The State of Minnesota has passed a bill rescinding a 6.5% sales tax for creative services that go into commercialmaking, effective July 1.
The ruling is a result of a massive effort from the Association of Independent Commercial Producers (AICP), the American Association of Advertising Agencies (4A’s), the Advertising Federation of Minnesota, the Minnesota Film Board, City of Minneapolis Office of Film Video and Recording, City of St. Paul Film Liaison Office, and Upper Minnesota Film Office, as well as individuals from ad agencies, the post community and equipment rental houses.
Specifically, the bill calls for a tax exemption on "the gross receipts from the sale of and storage, use, or other consumption of tangible personal property which is primarily used or consumed in the preproduction, production or postproduction of any television commercial and any such commercial, regardless of the medium in which it is transferred."
Production hubs such as New York, California, Florida, Texas, Toronto and Vancouver, B.C. have already alleviated such taxes. AICP Minnesota chapter president Kirk Hokanson, president of Minneapolis-based Voodoo Films, explained that this puts Minnesota on a more level playing field and "marks the elimination of an incentive to produce spots out of town."
"As a community we need to eliminate obstacles in our path, the sales tax was a huge one," he commented.
Hokanson also believes the ruling will have a large impact on duplication. "For years, duplication and mastering were typically sent out of town because of the tax," he explained, noting that since the sales tax ruling, two out-of-town duplication facilities began exploring the opening of Minnesota-based operations. He declined to name the referenced companies.
A Pledge
AICP/Minnesota board member Heidi Habben, who is director of marketing at Minneapolis-based Crash & Sue’s, said that one of the major pieces in getting this bill passed was a recent pledge from 17 Minneapolis advertising agencies.

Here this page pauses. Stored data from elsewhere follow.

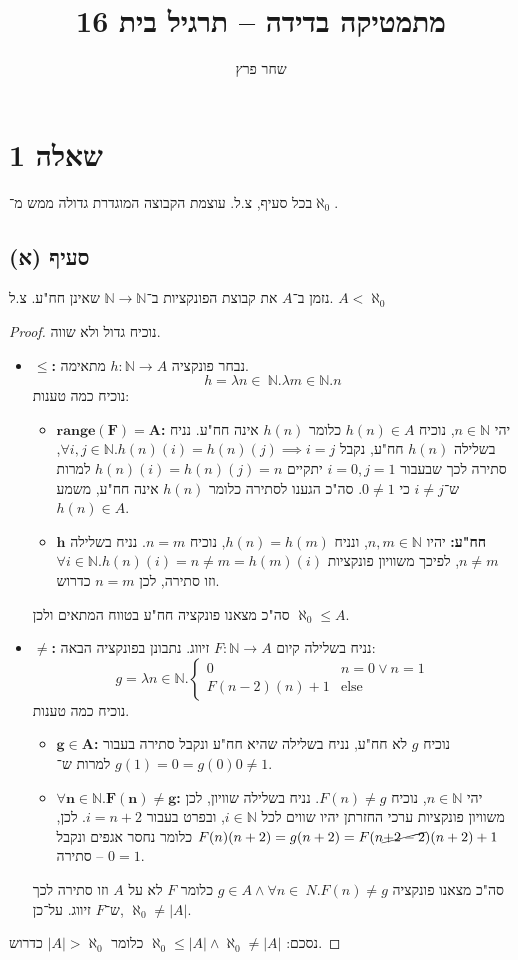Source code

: \documentclass[]{article}
\title{מתמטיקה בדידה – תרגיל בית 16}
\author{שחר פרץ}
\newcommand\N     {\mathbb{N}}
\newcommand\other {\text{else}}
\newcommand\az    {\aleph_0}
\begin{document}
	\maketitle
	\section*{שאלה 1}
	בכל סעיף, צ.ל. עוצמת הקבוצה המוגדרת גדולה ממש מ־$ \az $. 
	\subsection*{סעיף (א)}
	נזמן ב־$ A $ את קבוצת הפונקציות ב־$ \N \to \N $ שאינן חח"ע. צ.ל. $ A < \az $
	\begin{proof} נוכיח גדול ולא שווה. 
		\begin{itemize}
			\item $ \bm{\le} $\textbf{: }נבחר פונקציה $ h \colon \N \to A $ מתאימה. 
			\[ h = \lambda n \in\ \N. \lambda m \in \N. n \]
			נוכיח כמה טענות: 
			\begin{itemize}
				\item $ \bm{\mathbf{range}(F) = A} $\textbf{: }יהי $ n \in \N $, נוכיח $ h(n) \in A $ כלומר $ h(n) $ אינה חח"ע. נניח בשלילה $ h(n) $ חח"ע, נקבל $ \forall i, j \in\N. h(n)(i) = h(n)(j) \implies i = j $, סתירה לכך שבעבור $ i = 0, j = 1 $ יתקיים $ h(n)(i) = h(n)(j) = n $ למרות ש־$ i \neq j $ כי $ 0 \neq 1 $. סה"כ הגענו לסתירה כלומר $ h(n) $ אינה חח"ע, משמע $ h(n) \in A $. 
				\item $ \bm{h} $\textbf{ חח"ע: }יהיו $ n, m \in \N $, ונניח $ h(n) = h(m) $, נוכיח $ n = m $. נניח בשלילה $ n \neq m $, לפיכך משוויון פונקציות $ \forall i \in \N. h(n)(i) = n \neq m = h(m)(i) $ וזו סתירה, לכן $ n = m $ כדרוש. 
			\end{itemize}
			סה"כ מצאנו פונקציה חח"ע בטווח המתאים ולכן $ \az \le A $. 
			\item $ \bm{\neq} $\textbf{: }נניח בשלילה קיום $ F \colon \N \to A $ זיווג. נתבונן בפונקציה הבאה: 
			\[ g = \lambda n \in \N. \begin{cases}
				0 & n = 0 \lor n = 1 \\
				F(n - 2)(n) + 1 &\other
			\end{cases} \]
			נוכיח כמה טענות. 
			\begin{itemize}
				\item $ \bm{g \in A} $\textbf{: }נוכיח $ g $ לא חח"ע, נניח בשלילה שהיא חח"ע ונקבל סתירה בעבור $ g(1) = 0 = g(0) $ למרות ש־$ 0 \neq 1 $. 
				\item $ \bm{\forall n \in \N. F(n) \neq g} $\textbf{: }יהי $ n \in \N $, נוכיח $ F(n) \neq g $. נניח בשלילה שוויון, לכן משוויון פונקציות ערכי החזרתן יהיו שווים לכל $ i \in \N $, ובפרט בעבור $ i = n + 2 $. לכן, $ F(n)(n + 2) = g(n + 2) = F(n \cancel{+ 2 - 2})(n + 2) + 1 $ כלומר נחסר אגפים ונקבל $ 0 = 1 $ – סתירה. 
			\end{itemize}
			סה"כ מצאנו פונקציה $ g \in A \land \forall n \in\ N. F(n) \neq g $ כלומר $ F $ לא על $ A $ וזו סתירה לכך ש־$ F $ זיווג. על־כן, $ \az \neq |A| $. 
		\end{itemize}
		נסכם: $ \az \le |A| \land \az \neq |A| $ כלומר $ |A| > \az $ כדרוש. 
	\end{proof}
\end{document}
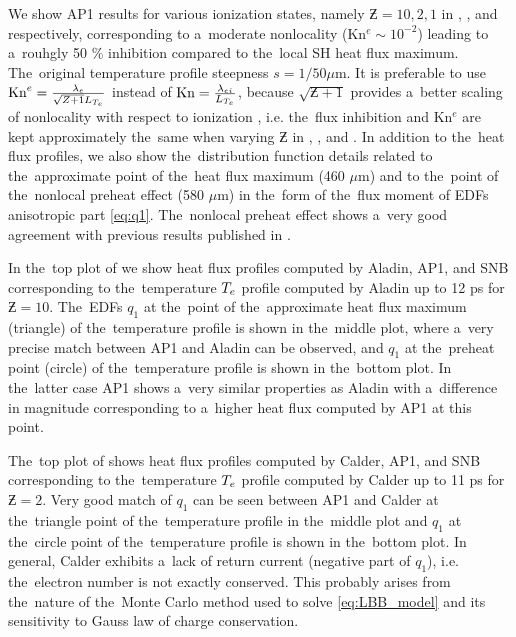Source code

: We show AP1 results for various ionization states, namely $\Zbar= 10, 2, 1$ 
in , , 
and  respectively, corresponding to 
a~moderate nonlocality 
(Kn$^e \sim 10^{-2}$) leading to a~rouhgly 50 $\%$ inhibition compared 
to the~local SH heat flux maximum. The~original temperature profile steepness
$s = 1/50 \mu$m.
It is preferable to use 
$\text{Kn}^e = \frac{\lambda_e}{\sqrt{Z + 1}L_{T_e}}$ instead of
 $\text{Kn} = \frac{\lambda_{ei}}{L_{T_e}}$, because $\sqrt{\Zbar + 1}$ provides 
a~better scaling of nonlocality with respect
to ionization \cite{LMV_1983_7}, i.e. the~flux inhibition and Kn$^e$ are
kept approximately the~same when varying $\Zbar$ in 
, , 
and .
In addition to the~heat flux profiles, we also show the~distribution function 
details related to the~approximate point of the~heat flux maximum (460 $\mu$m) 
and to the~point of the~nonlocal preheat effect (580 $\mu$m) in the~form of
the~flux moment of EDFs anisotropic part \eqref{eq:q1}.
The~nonlocal preheat effect shows a~very good agreement with 
previous results published in \cite{Sherlock_PoP2017}.

In the~top plot of  we show heat flux profiles
computed by Aladin, AP1, and SNB corresponding to the~temperature $T_e$ profile 
computed by Aladin up to 12 ps for $\Zbar = 10$. 
The~EDFs $q_1$ at the~point of the~approximate heat flux maximum (triangle) of
the~temperature profile is shown in the~middle plot, where a~very precise match
between AP1 and Aladin can be observed, and $q_1$ at the~preheat point (circle)
of the~temperature profile is shown in the~bottom plot. In the~latter case
AP1 shows a~very similar properties as Aladin with a~difference in magnitude
corresponding to a~higher heat flux computed by AP1 at this point. 

The~top plot of  shows heat flux profiles
computed by Calder, AP1, and SNB corresponding to the~temperature $T_e$ profile 
computed by Calder up to 11 ps for $\Zbar = 2$. 
Very good match of $q_1$ can be seen between 
AP1 and Calder at the~triangle point of the~temperature profile in the~middle 
plot and $q_1$ at the~circle point of the~temperature profile is shown 
in the~bottom plot. 
In general, Calder exhibits a~lack of 
return current (negative part of $q_1$), i.e. the~electron number is not 
exactly conserved. This probably arises from the~nature of the~Monte Carlo 
method used to solve \eqref{eq:LBB_model} and its sensitivity to Gauss law
of charge conservation.
 

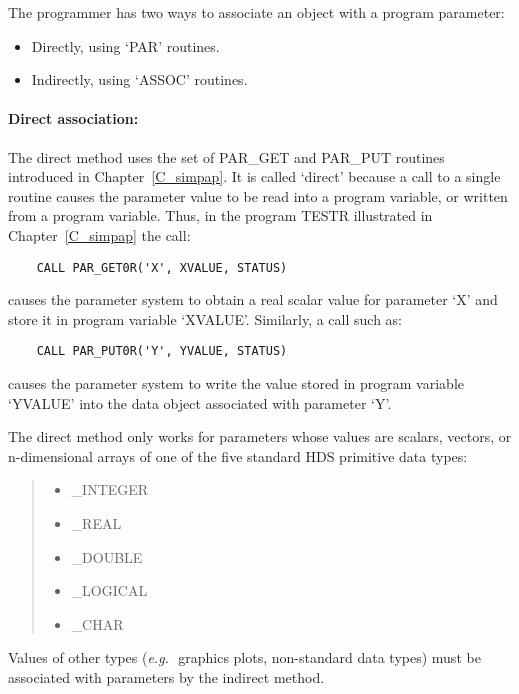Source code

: The programmer has two ways to associate an object with a program parameter:
\begin{itemize}
\item Directly, using `PAR' routines.
\item Indirectly, using `ASSOC' routines.
\end{itemize}

\paragraph{Direct association:}\hfill

The direct method uses the set of PAR\_GET and PAR\_PUT routines introduced in
Chapter~\ref{C_simpap}.
It is called `direct' because a call to a single routine causes the parameter
value to be read into a program variable, or written from a program variable.
Thus, in the program TESTR illustrated in Chapter~\ref{C_simpap} the call:

\begin{small}
\begin{verbatim}
    CALL PAR_GET0R('X', XVALUE, STATUS)
\end{verbatim}
\end{small}

causes the parameter system to obtain a real scalar value for parameter `X' and
store it in program variable `XVALUE'.
Similarly, a call such as:

\begin{small}
\begin{verbatim}
    CALL PAR_PUT0R('Y', YVALUE, STATUS)
\end{verbatim}
\end{small}

causes the parameter system to write the value stored in program variable
`YVALUE' into the data object associated with parameter `Y'.

The direct method only works for parameters whose values are scalars, vectors,
or n-dimensional arrays of one of the five standard HDS primitive data types:
\begin{quote}
\begin{itemize}
\item \_INTEGER
\item \_REAL
\item \_DOUBLE
\item \_LOGICAL
\item \_CHAR
\end{itemize}
\end{quote}
Values of other types ({\em e.g.}\,\ graphics plots, non-standard data types)
must be associated with parameters by the indirect method.

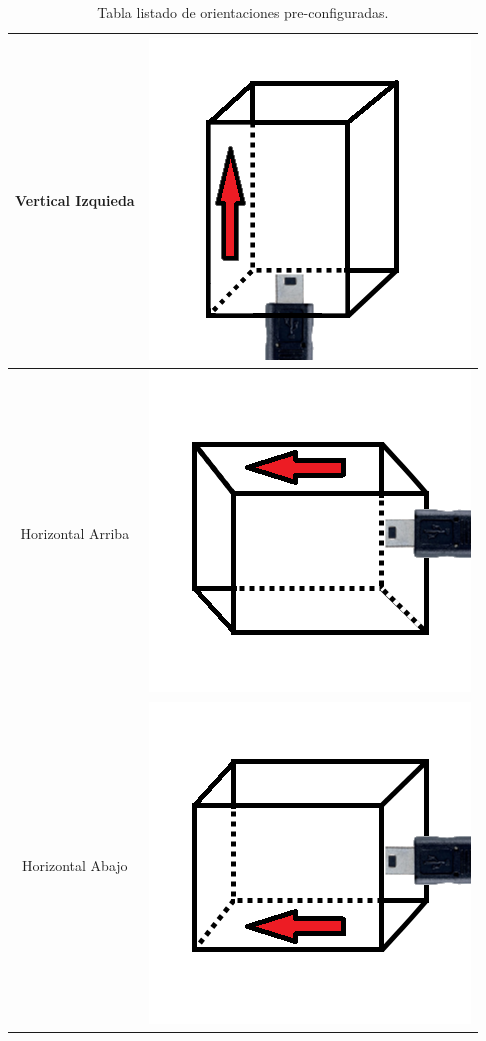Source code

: \documentclass[12pt,a4paper]{article}
\begin{document}
\begin{table}[H]
\begin{tabular}{|c|c|}
		\hline 
		Vertical Izquieda & \includegraphics[scale=0.2]{images/IMU/verticalizquierda}   \\ 
		\hline 
		Horizontal Arriba &  \includegraphics[scale=0.2]{images/IMU/horizontalarriba}   \\ 
		\hline 
		Horizontal Abajo &  \includegraphics[scale=0.2]{images/IMU/horizontalabajo}   \\ 
		\hline 
	\end{tabular}
	\caption{Tabla listado de orientaciones pre-configuradas.}
	\label{table:listadoOrientaciones}
\end{table}
\end{document}
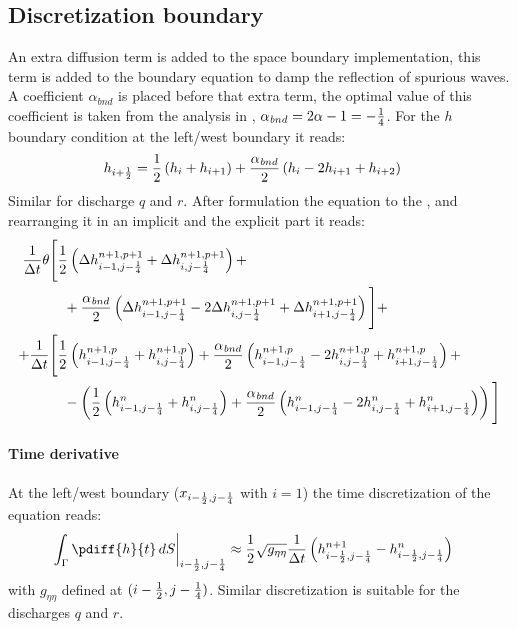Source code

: \subsection{Discretization boundary}
An extra diffusion term is added to the space boundary implementation, this term is added to the boundary equation to damp the reflection of spurious waves.
A coefficient $\alpha_{\mathit bnd}$ is placed before that extra term, the optimal value of this coefficient is taken from the analysis in \citet{transpeq-analysisdiscretizationinsidedomain_boundaries.mw}, $\alpha_{\mathit bnd} = 2 \alpha -1 = -\frac{1}{4}$.
%
For the $h$ boundary condition at the left/west boundary it reads:
\begin{align}
    h_{i+\frac{1}{2}} & = \frac{1}{2} \left( h_{i} +  h_{i+1} \right) +
    \frac{\alpha_{\mathit bnd}}{2} \left( h_{i}
    - 2 h_{i+1} + h_{i+2} \right)
\end{align}
Similar for discharge $q$ and $r$.
After formulation the equation to the \deltaformulation, and rearranging it in an implicit and the explicit part it reads:
\begin{align}
     \frac{1}{\Delta t}  \theta &\Bigg[ \frac{1}{2} \left( \Delta h^{n+1, p+1}_{i-1, j-\frac{1}{4}} + \Delta h^{n+1, p+1}_{i, j-\frac{1}{4}} \right) +
    \nonumber \\*
    & \quad + \frac{\alpha_{\mathit bnd}}{2} \left( \Delta h^{n+1,p+1}_{i-1, j-\frac{1}{4}} - 2 \Delta h^{n+1,p+1}_{i, j-\frac{1}{4}} + \Delta h^{n+1,p+1}_{i+1, j-\frac{1}{4}} \right) \Bigg] +
    \nonumber \\
    + \frac{1}{\Delta t} & \Bigg[ \frac{1}{2} \left( h^{n+1, p}_{i-1, j-\frac{1}{4}} + h^{n+1, p}_{i, j-\frac{1}{4}} \right)
    + \frac{\alpha_{\mathit bnd}}{2}\left(  h^{n+1,p}_{i-1, j-\frac{1}{4}} - 2 h^{n+1,p}_{i, j-\frac{1}{4}}  + h^{n+1,p}_{i+1, j-\frac{1}{4}} \right) +
    \nonumber \\*
    &
    \quad  - \left( \frac{1}{2} \left( h^{n}_{i-1, j-\frac{1}{4}} + h^{n}_{i, j-\frac{1}{4}} \right)
    + \frac{\alpha_{\mathit bnd}}{2}  \left( h^{n}_{i-1, j-\frac{1}{4}} - 2 h^{n}_{i, j-\frac{1}{4}} + h^{n}_{i+1, j-\frac{1}{4}}  \right) \right) \Bigg]
\end{align}

\paragraph*{Time derivative}
At the left/west boundary ($x_{i-\frac{1}{2}, j-\frac{1}{4}}$ with $i=1$) the time discretization of the equation reads:
\begin{align}
    \left.\int_\Gamma\pdiff{h}{t}\, dS \right|_{i-\half, j-\quart} & \approx  \half \sqrt{g_{\eta\eta}} \frac{1}{\Dt}   \left(  h^{n+1}_{i-\half, j-\quart} - h^{n}_{i-\half, j-\quart} \right)
\end{align}
with $g_{\eta\eta}$ defined at $(i-\frac{1}{2}, j-\frac{1}{4})$.
Similar discretization is suitable for the discharges $q$ and $r$.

The agencies pledged that if the State enacted the sales tax exemption, they would: "(1) Bid Minnesota production companies on more projects with the goal of a 10% increase in commercials produced and shot in Minnesota; (2) direct more duplication and dubbing work to Minnesota editorial facilities; (3) encourage out-of-town production companies that are bidding on projects to shoot those projects in Minnesota; and (4) help further the development of the postproduction community by postproducing a significantly larger percentage of commercials in Minnesota."
The agencies that made the pledge are: BBDO; Bozell Kamstra; Campbell Mithun Esty; Carmichael Lynch; Clarity Coverdale Fury; Colle & McVoy; HMS Partners; Hunt Adkins; Rapp Collins Communications; Kruskopf Olson; Martin/Williams; Nemer Fieger & Associates; Olson & Company; Peterson Milla Hooks; Foley Sackett; Initio; and Periscope.
"The legislature wanted something concrete," explained Kathy DiToro, senior VP/director of broadcast production at Minneapolis-based agency Campbell Mithun Esty. "We believe this is realistic."
"This is a great film community but commercial work was going elsewhere," she explained. "We would ultimately go with the best talent. But there are a lot of good directors and talent in town."
"We are thrilled. Our office is full of flowers, faxes and [we’ve received] phone calls," said Minnesota Film Board director Randy Adamsick. "Our goal is a 10% increase. … 10% represents $50 million in production and postproduction billing that stays in Minnesota." In addition to the agency pledge, Adamsick believes the other key contributor to the enactment of the bill was support from Gov. Jesse Ventura and his administration
"It was a huge collaboration of people from all segments of this industry that worked tirelessly," said Hokanson. He noted especially the efforts of Habben, Adamsick, and Janet Zahn, former director of the Minneapolis Office of Film, Video and Recording. (Zahn recently joined Juntunen Media Group, Minneapolis, as an account executive.)
Habben reported that the Minnesota Department of Revenue intends to meet with the production community-likely in mid-June-to help members understand and interpret the bill. A celebration of the ruling is scheduled on June 7. Gov. Ventura is expected to attend.